Supposedly moderate Fatah chooses to glorify Dalal Mughrabi, who led the most lethal terror attack in Israel’s history, in which 37 civilians, 12 of them children, were killed in her 1978 bus hijacking.

While some Jews retaliate illegally directly against the Arabs, the policy of the government, as elucidated by Prime Minister Benjamin Netanyahu in his speech at Bar Ilan University, is: “to the Palestinians: We want to live with you in peace, quiet and good neighborly relations. We want our children and your children to know war no more.”

Arthur Cohn   |   Portola Valley


Museum’s unsung heroes

Thank you for running the story about the exciting rebirth of the former Judah L. Magnes Museum (“Magnus opus: Museum springs back to life with new Berkeley facility,” Dec. 9).
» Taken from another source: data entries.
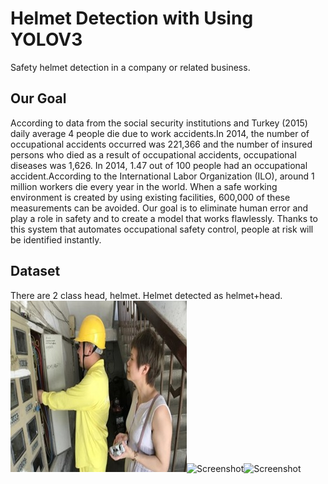 # Helmet Detection with Using YOLOV3
Safety helmet detection in a company or related business.
## Our Goal
According to data from the social security institutions and Turkey (2015) daily average 4 people die due to work accidents.In 2014, the number of occupational accidents occurred was 221,366 and the number of insured persons who died as a result of occupational accidents, occupational diseases was 1,626. In 2014, 1.47 out of 100 people had an occupational accident.According to the International Labor Organization (ILO), around 1 million workers die every year in the world. When a safe working environment is created by using existing facilities, 600,000 of these measurements can be avoided.
Our goal is to eliminate human error and play a role in safety and to create a model that works flawlessly. Thanks to this system that automates occupational safety control, people at risk will be identified instantly.
## Dataset
There are 2 class head, helmet. Helmet detected as helmet+head. 
![Screenshot](/Darknet/before.jpg)![Screenshot](../Darknet/label.jpg)![Screenshot](../Darknet/after.jpg)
It is seemingly appropriate to be

opening the museum around the time of Chanukah with its symbolism of rededication.

While your story certainly captured the essence of what is to be, it missed at least one major component of what has happened. This merger never would have been possible if it weren’t for the commitment and dedication of Scott Biddy, vice chancellor of University Relations, and Charles Faulhaber, then-director of the Bancroft Library.

Through them, the University of California has committed to “create a true center for Jewish studies and Jewish culture.”

The potential of this rededicated institution is light years ahead of what it ever was or was going to be. It is due to these two individuals’ willingness to take on the responsibility to put in place the resources necessary to maintain, grow and tell the history of Western Jewish life. These are the unsung heroes, along with a number of Jewish communal leaders. Thanks to them, the Magnes now can live to be a treasure utilized by all. The community owes them a large debt of gratitude!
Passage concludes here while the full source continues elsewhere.